Today has been an amusing day. I woke up to the ferret, the alarm, the phone, then the phone again, (which was really the last straw), and yet Ethan has the superpowers of a log. He slept through all but the ferret, (which goes to show the creature is just as insistent as I thought), leaving me to my computer for a few interesting hours. His eyes finally crawled open at two, at which point after much muttering and attempting to wake up, we went for breakfast and pie. The pie was a second thought and we ate it by hand in the park. Organic blueberries and Skatia asleep in my lap. When we stepped from my house, I immediately turned back, “No – today I need my camera”. It was crisp, it was ethereal and so real all at once. A mix of golden leaves and blue blue sky. I was organized. I was prepared. I had camera and film within three minutes of stepping in but I found that once I’d snapped in the film, I hadn’t batteries. Such is life. We walked toward trees made of Tim Burton films and Ethan told me simply to enjoy it. Didn’t help much, I wanted to show everyone. “Give it to the people who aren’t here”. The pie almost made up for it. We sat in the park with orange juice and bakery wraps until the sun went away. Two little girls came up to us and the more talkative one asked me the best question that anyone has ever asked me of my ferret. “Is he made of blood and bones?”

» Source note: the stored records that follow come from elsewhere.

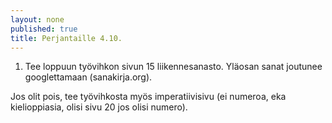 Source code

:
 ```yaml
---
layout: none
published: true
title: Perjantaille 4.10.
---
```

1. Tee loppuun työvihkon sivun 15 liikennesanasto. Yläosan sanat joutunee googlettamaan (sanakirja.org).

Jos olit pois, tee työvihkosta myös imperatiivisivu (ei numeroa, eka kielioppiasia, olisi sivu 20 jos olisi numero).
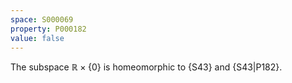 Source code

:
 ```yaml
---
space: S000069
property: P000182
value: false
---
```


The subspace $\mathbb R\times\{0\}$ is homeomorphic to
{S43} and {S43|P182}.
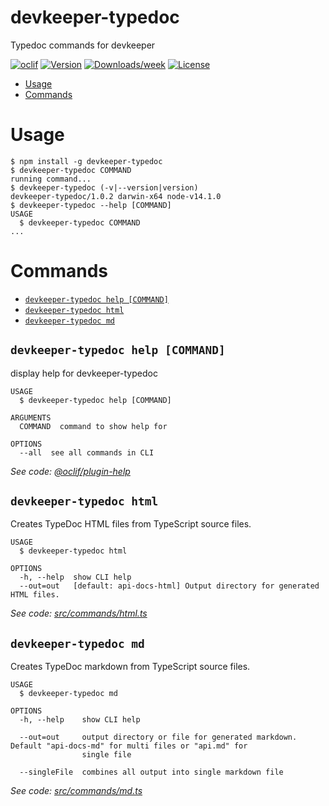 devkeeper-typedoc
=================

Typedoc commands for devkeeper

[![oclif](https://img.shields.io/badge/cli-oclif-brightgreen.svg)](https://oclif.io)
[![Version](https://img.shields.io/npm/v/devkeeper-typedoc.svg)](https://npmjs.org/package/devkeeper-typedoc)
[![Downloads/week](https://img.shields.io/npm/dw/devkeeper-typedoc.svg)](https://npmjs.org/package/devkeeper-typedoc)
[![License](https://img.shields.io/npm/l/devkeeper-typedoc.svg)](https://github.com/ozum/devkeeper-typedoc/blob/master/package.json)

<!-- toc -->
* [Usage](#usage)
* [Commands](#commands)
<!-- tocstop -->
# Usage
<!-- usage -->
```sh-session
$ npm install -g devkeeper-typedoc
$ devkeeper-typedoc COMMAND
running command...
$ devkeeper-typedoc (-v|--version|version)
devkeeper-typedoc/1.0.2 darwin-x64 node-v14.1.0
$ devkeeper-typedoc --help [COMMAND]
USAGE
  $ devkeeper-typedoc COMMAND
...
```
<!-- usagestop -->
# Commands
<!-- commands -->
* [`devkeeper-typedoc help [COMMAND]`](#devkeeper-typedoc-help-command)
* [`devkeeper-typedoc html`](#devkeeper-typedoc-html)
* [`devkeeper-typedoc md`](#devkeeper-typedoc-md)

## `devkeeper-typedoc help [COMMAND]`

display help for devkeeper-typedoc

```
USAGE
  $ devkeeper-typedoc help [COMMAND]

ARGUMENTS
  COMMAND  command to show help for

OPTIONS
  --all  see all commands in CLI
```

_See code: [@oclif/plugin-help](https://github.com/oclif/plugin-help/blob/v3.0.1/src/commands/help.ts)_

## `devkeeper-typedoc html`

Creates TypeDoc HTML files from TypeScript source files.

```
USAGE
  $ devkeeper-typedoc html

OPTIONS
  -h, --help  show CLI help
  --out=out   [default: api-docs-html] Output directory for generated HTML files.
```

_See code: [src/commands/html.ts](https://github.com/ozum/devkeeper-typedoc/blob/v1.0.2/src/commands/html.ts)_

## `devkeeper-typedoc md`

Creates TypeDoc markdown from TypeScript source files.

```
USAGE
  $ devkeeper-typedoc md

OPTIONS
  -h, --help    show CLI help

  --out=out     output directory or file for generated markdown. Default "api-docs-md" for multi files or "api.md" for
                single file

  --singleFile  combines all output into single markdown file
```

_See code: [src/commands/md.ts](https://github.com/ozum/devkeeper-typedoc/blob/v1.0.2/src/commands/md.ts)_
<!-- commandsstop -->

Another nicety of the day is something I found on my “friends” page:
Kyle’s doing. He’s adorable. Really. Multiplay is the arcade that Victoria’s family owns that both her and Kyle work at on the weekends. That is not the slogan sadly, but this proves to me once and for all that my photography isn’t half bad. Why would people still be playing with it a month later otherwise?
What will make this day memorable though, even more so than Kyle’s fascination with my breasts, was my moment of utter brilliance earlier tonight.
I asked Angus out.
I think on a date.
By accident.
We were saying hello after the bi-weekly Cafe Du Soliex poetry slam and as he gave me a hug I said to him, “Hello! I’m going to ask you out now. Want to go to a movie?” at which point the dialogue continued inside my head, “wait – you just used the word out. … fuck” as he lit up delighted. Yes, the glorious scotsman Miss Svelt. I am a bad, bad person. I love the man dearly, so I was glad to mayhap rescue myself with a bit of wit, “This isn’t a date thing, is it? I thought only kinky people went on dates”, but I think I’ve sort of tied a knot to hang myself with. Or at least one for his roommate who was rather in love with me. Yeah. I should learn this whole semantics thing a bit better before talking with humans. I’ve written something for his roommate now that I very much need to say sometime. Get up at the mike and speak. I don’t know how well it will go over. I can’t say what I’ve written isn’t tripe, as I simply do not know. I think I’m doing it anyway. Damn the torpedoes because before? Torpedoes were mines, not rockets.